Si sbriciola il ponte storico

Si sbriciola il ponte storico PACHINO - Si è sbriciolato nella notte tra mercoledì e giovedì una fiancata del ponte di via XXV Luglio, rovinando su un cantiere posto a fianco nel quale si stavano costruendo le fondazioni di un edificio. Nel crollo avvenuto fortunatamente di notte, quando nessuno transitava sul ponte stesso e il cantiere edile era deserto, non ci sono stati né morti né feriti, e per questo in molti hanno gridato al miracolo dato che, se il crollo fosse avvenuto di giorno quando il personale del cantiere era al lavoro, il bilancio poteva essere tragico. Oltre venti metri prima dell'inizio della prima arcata del ponte in cemento armato, ha ceduto sbriciolandosi in un cumulo di terra e detriti. È giunta così all'epilogo la storia di un ponte che ormai da quasi un decennio è transennato ed interdetto ai pedoni poiché necessitava urgentemente di una manutenzione straordinaria sempre rinviata. Qualche mese fa il deputato regionale Pippo Gennuso si era recato sul posto insieme al consigliere comunale Midolo per constatare di persona lo stato dei luoghi, promettendo il suo intervento alla Regione per sbloccare dei fondi di protezione civile che potevano essere utilizzati per il ripristino della struttura. Da tempo infatti è stato deciso che l'unica via per il reperimento della somma necessaria era legato all'utilizzo dei fondi regionali di protezione civile, ma nonostante da tempo il progetto di recupero fosse stato approntato dall'architetto Gaetano Sarta, nulla è stato fatto. L'assessore comunale alla protezione civile Antonino Augugliaro non appena avuta la notizia del crollo del ponte, si è messo subito all'opera.

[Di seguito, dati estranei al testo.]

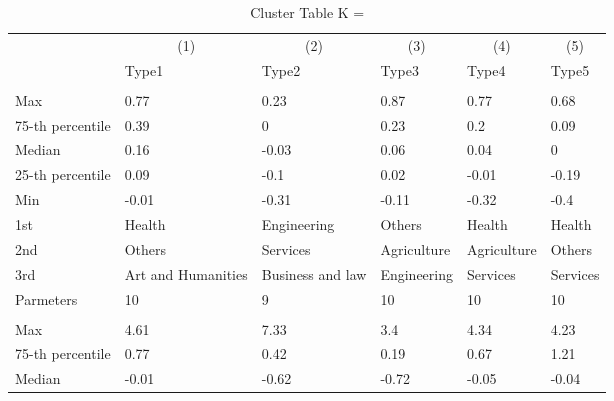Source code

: \begin{table}
\centering
\caption{Cluster Table K = }
\centering
\begin{threeparttable}
\begin{tabular}[t]{llllll}
\toprule
\multicolumn{1}{c}{ } & \multicolumn{1}{c}{(1)} & \multicolumn{1}{c}{(2)} & \multicolumn{1}{c}{(3)} & \multicolumn{1}{c}{(4)} & \multicolumn{1}{c}{(5)} \\
\cmidrule(l{3pt}r{3pt}){2-2} \cmidrule(l{3pt}r{3pt}){3-3} \cmidrule(l{3pt}r{3pt}){4-4} \cmidrule(l{3pt}r{3pt}){5-5} \cmidrule(l{3pt}r{3pt}){6-6}
 & Type1 & Type2 & Type3 & Type4 & Type5\\
\midrule
\addlinespace[0.3em]
\multicolumn{6}{l}{\textit{\textbf{Panel A: }}}\\
\hspace{1em}Max & 0.77 & 0.23 & 0.87 & 0.77 & 0.68\\
\hspace{1em}75-th percentile & 0.39 & 0 & 0.23 & 0.2 & 0.09\\
\hspace{1em}Median & 0.16 & -0.03 & 0.06 & 0.04 & 0\\
\hspace{1em}25-th percentile & 0.09 & -0.1 & 0.02 & -0.01 & -0.19\\
\hspace{1em}Min & -0.01 & -0.31 & -0.11 & -0.32 & -0.4\\
\hspace{1em}1st & Health & Engineering & Others & Health & Health\\
\hspace{1em}2nd & Others & Services & Agriculture & Agriculture & Others\\
\hspace{1em}3rd & Art and Humanities & Business and law & Engineering & Services & Services\\
\hspace{1em}Parmeters & 10 & 9 & 10 & 10 & 10\\
\addlinespace[0.3em]
\multicolumn{6}{l}{\textit{\textbf{Panel B: }}}\\
\hspace{1em}Max & 4.61 & 7.33 & 3.4 & 4.34 & 4.23\\
\hspace{1em}75-th percentile & 0.77 & 0.42 & 0.19 & 0.67 & 1.21\\
\hspace{1em}Median & -0.01 & -0.62 & -0.72 & -0.05 & -0.04\\

\end{tabular}
\end{threeparttable}
\end{table}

“In primo luogo, -ha affermato- ci siamo messi subito in moto per transennare la zona ed interdirla al passaggio pedonale. Attendiamo ora le relazioni tecniche che saranno inviate immediatamente all'ingegnere Cocina della Regione al fine di accelerare le procedure per ottenere i finanziamenti necessari che a questo punto sono ormai urgentissimi. L'iter era già avviato, ma ora non è più possibile attendere neanche un'ora in più del dovuto”.
Dal punto di vista tecnico invece è intervenuto l'assessore ai lavori pubblici Sebastiano Zocco, a cui è stato chiesto se ora, alla luce del crollo, sarà necessario rivisitare il progetto già redatto e chiedere dei fondi supplementari. “Nulla di tutto questo, -ha affermato Zocco- poiché nel progetto era già previsto il miglioramento statico della struttura. Ci stiamo già adoperando per fare tutto quanto è necessario al fine di porre rimedio a quanto accaduto ivi compreso la verifica di eventuali responsabilità in merito al crollo”. Zocco fa riferimento alla presenza di un cantiere edile nelle immediate vicinanze della struttura in cui era stato realizzato uno sbancamento di terra per realizzare le fondamenta di un edificio di nuova costruzione. “Ad oggi è prematuro parlare di eventuali responsabilità, -ha affermato Zocco-. È ovvio però che darò indicazioni affinché si possa appurare se i lavori del vicino cantiere abbiano avuto rilevanza nel crollo”. Per motivi di sicurezza oltre ad essere interdetta al traffico la parte superiore, è stata transennata anche la parte sottostante alle arcate del ponte anche se a cedere non è stata la parte in cemento armato ma la fiancata laterale che poggiava su terra e materiale di riempimento.